(Records for this exercise)

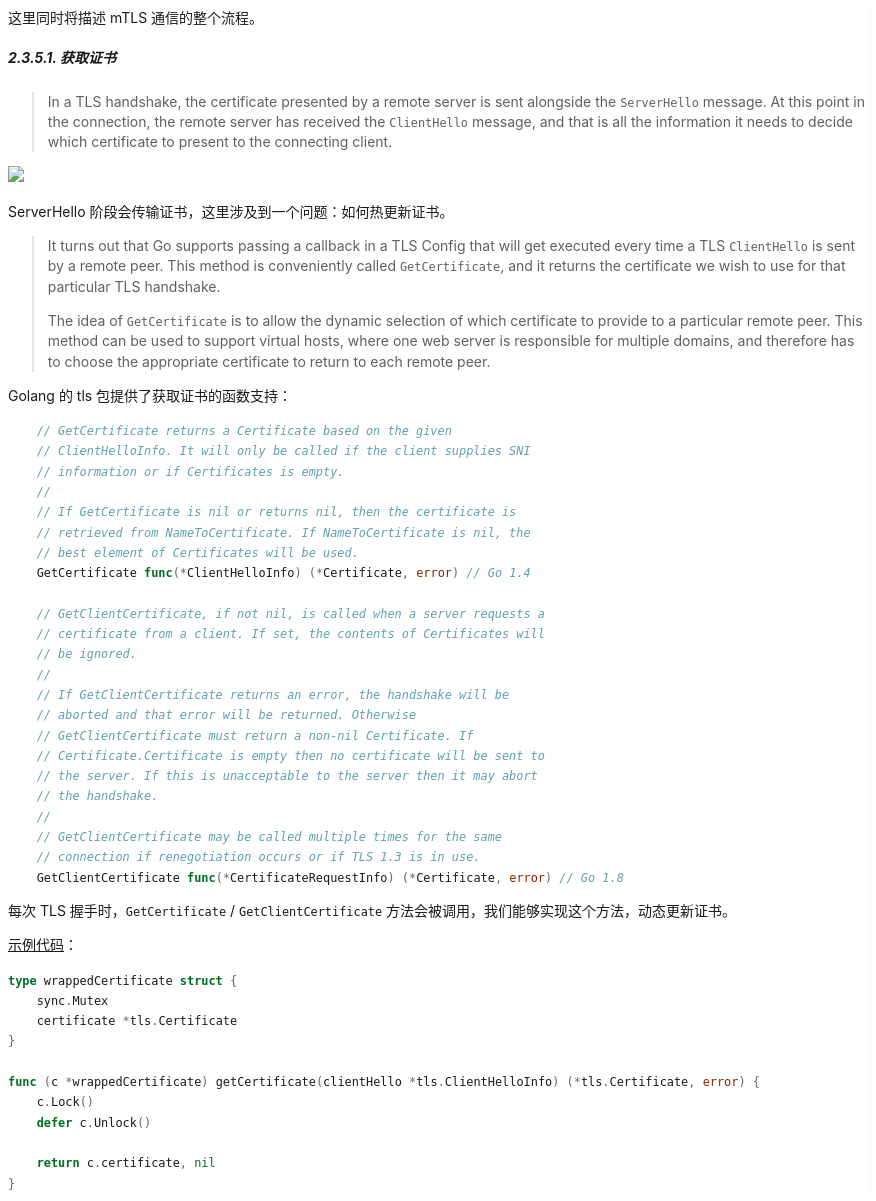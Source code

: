 这里同时将描述 mTLS 通信的整个流程。

##### 2.3.5.1. 获取证书

> In a TLS handshake, the certificate presented by a remote server is sent alongside the `ServerHello` message. At this point in the connection, the remote server has received the `ClientHello` message, and that is all the information it needs to decide which certificate to present to the connecting client.

<img src="https://diogomonica.com/content/images/2017/01/begining-tls-handshake-1.png" width="400" />

ServerHello 阶段会传输证书，这里涉及到一个问题：如何热更新证书。

>It turns out that Go supports passing a callback in a TLS Config that will get executed every time a TLS `ClientHello` is sent by a remote peer. This method is conveniently called `GetCertificate`, and it returns the certificate we wish to use for that particular TLS handshake.
>
>The idea of `GetCertificate` is to allow the dynamic  selection of which certificate to provide to a particular remote peer.  This method can be used to support virtual hosts, where one web server  is responsible for multiple domains, and therefore has to choose the  appropriate certificate to return to each remote peer.

Golang 的 tls 包提供了获取证书的函数支持：

```go
    // GetCertificate returns a Certificate based on the given
    // ClientHelloInfo. It will only be called if the client supplies SNI
    // information or if Certificates is empty.
    //
    // If GetCertificate is nil or returns nil, then the certificate is
    // retrieved from NameToCertificate. If NameToCertificate is nil, the
    // best element of Certificates will be used.
    GetCertificate func(*ClientHelloInfo) (*Certificate, error) // Go 1.4

    // GetClientCertificate, if not nil, is called when a server requests a
    // certificate from a client. If set, the contents of Certificates will
    // be ignored.
    //
    // If GetClientCertificate returns an error, the handshake will be
    // aborted and that error will be returned. Otherwise
    // GetClientCertificate must return a non-nil Certificate. If
    // Certificate.Certificate is empty then no certificate will be sent to
    // the server. If this is unacceptable to the server then it may abort
    // the handshake.
    //
    // GetClientCertificate may be called multiple times for the same
    // connection if renegotiation occurs or if TLS 1.3 is in use.
    GetClientCertificate func(*CertificateRequestInfo) (*Certificate, error) // Go 1.8
```

每次 TLS 握手时，`GetCertificate` / `GetClientCertificate` 方法会被调用，我们能够实现这个方法，动态更新证书。

[示例代码](https://diogomonica.com/2017/01/11/hitless-tls-certificate-rotation-in-go/)：

```go
type wrappedCertificate struct {
	sync.Mutex
	certificate *tls.Certificate
}

func (c *wrappedCertificate) getCertificate(clientHello *tls.ClientHelloInfo) (*tls.Certificate, error) {
	c.Lock()
	defer c.Unlock()

	return c.certificate, nil
}
```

(End Records for this exercise)

**Work order:** Whenever a line above includes the string "that", copy it.

**Output for this exercise:**
> In a TLS handshake, the certificate presented by a remote server is sent alongside the `ServerHello` message. At this point in the connection, the remote server has received the `ClientHello` message, and that is all the information it needs to decide which certificate to present to the connecting client.
>It turns out that Go supports passing a callback in a TLS Config that will get executed every time a TLS `ClientHello` is sent by a remote peer. This method is conveniently called `GetCertificate`, and it returns the certificate we wish to use for that particular TLS handshake.
    // aborted and that error will be returned. Otherwise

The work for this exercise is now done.